Primary astrocytes were prepared as previously described (Renault-Mihara et al., 2011) from cortices and striata of 1- or 2-d-old mice. Nestin-Cre; STAT3^+/−/PTEN^+/− astrocytes were obtained by mating Nestin-Cre⁺PTEN^flox/WT mice with STAT3^flox/flox mice. All mice used in this study had the C57BL/6J genetic background.
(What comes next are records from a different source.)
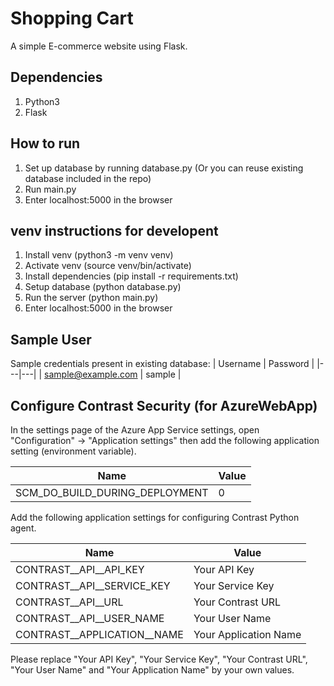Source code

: # Shopping Cart  
A simple E-commerce website using Flask.
  
## Dependencies ##
1. Python3
2. Flask

## How to run ##
1. Set up database by running database.py (Or you can reuse existing database included in the repo)
2. Run main.py
3. Enter localhost:5000 in the browser

## venv instructions for developent ##
1. Install venv (python3 -m venv venv)
2. Activate venv (source venv/bin/activate)
2. Install dependencies (pip install -r requirements.txt)
3. Setup database (python database.py)
4. Run the server (python main.py)
5. Enter localhost:5000 in the browser

## Sample User ##
Sample credentials present in existing database:
|  Username | Password  |
|---|---|
| sample@example.com  | sample |

## Configure Contrast Security (for AzureWebApp)
In the settings page of the Azure App Service settings, open "Configuration" -> "Application settings" then add the following application setting (environment variable).
 
|  Name | Value  |
|---|---|
| SCM_DO_BUILD_DURING_DEPLOYMENT  | 0  |


 Add the following application settings for configuring Contrast Python agent.

|  Name | Value  |
|---|---|
| CONTRAST__API__API_KEY  | Your API Key  |
| CONTRAST__API__SERVICE_KEY | Your Service Key  |
| CONTRAST__API__URL  | Your Contrast URL |
| CONTRAST__API__USER_NAME  | Your User Name  |
| CONTRAST__APPLICATION__NAME  | Your Application Name  |

 
Please replace "Your API Key", "Your Service Key", "Your Contrast URL", "Your User Name" and "Your Application Name" by your own values.

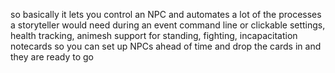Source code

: so basically it lets you control an NPC
and automates a lot of the processes a storyteller would need during an event
command line or clickable settings, health tracking, animesh support for standing, fighting, incapacitation
notecards so you can set up NPCs ahead of time and drop the cards in and they are ready to go
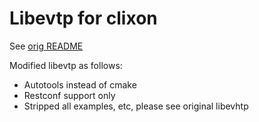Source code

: # Libevtp for clixon

See [orig README](README.md)

Modified libevtp as follows:

- Autotools instead of cmake
- Restconf support only
- Stripped all examples, etc, please see original libevhtp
Isolation of microglial cells was adapted from a previous protocol (Calvo et al., 2005). In brief, cerebral hemispheres from newborn C57BL/6J mice were dissociated by trituration after removal of the meninges. Cells were seeded in DMEM/F12 supplemented with 33 mM glucose, 2 mM l-glutamine, 20 mM NaHCO₃, 5 mM Hepes, pH 7.4, 50 IU/ml penicillin, and 5 µg/ml streptomycin and containing 10% heat-inactivated FBS. The culture medium was changed on days 1 and 3. On day 8, fresh medium was supplemented with 20% medium conditioned by L929 cells. Microglial cells were harvested by gently flushing the medium with a fire-polished Pasteur pipette onto the surface of the cultures to detach cells adhering to the astrocyte monolayer. Immunostaining with anti-Iba1 antibody confirmed the purity of microglial preparations.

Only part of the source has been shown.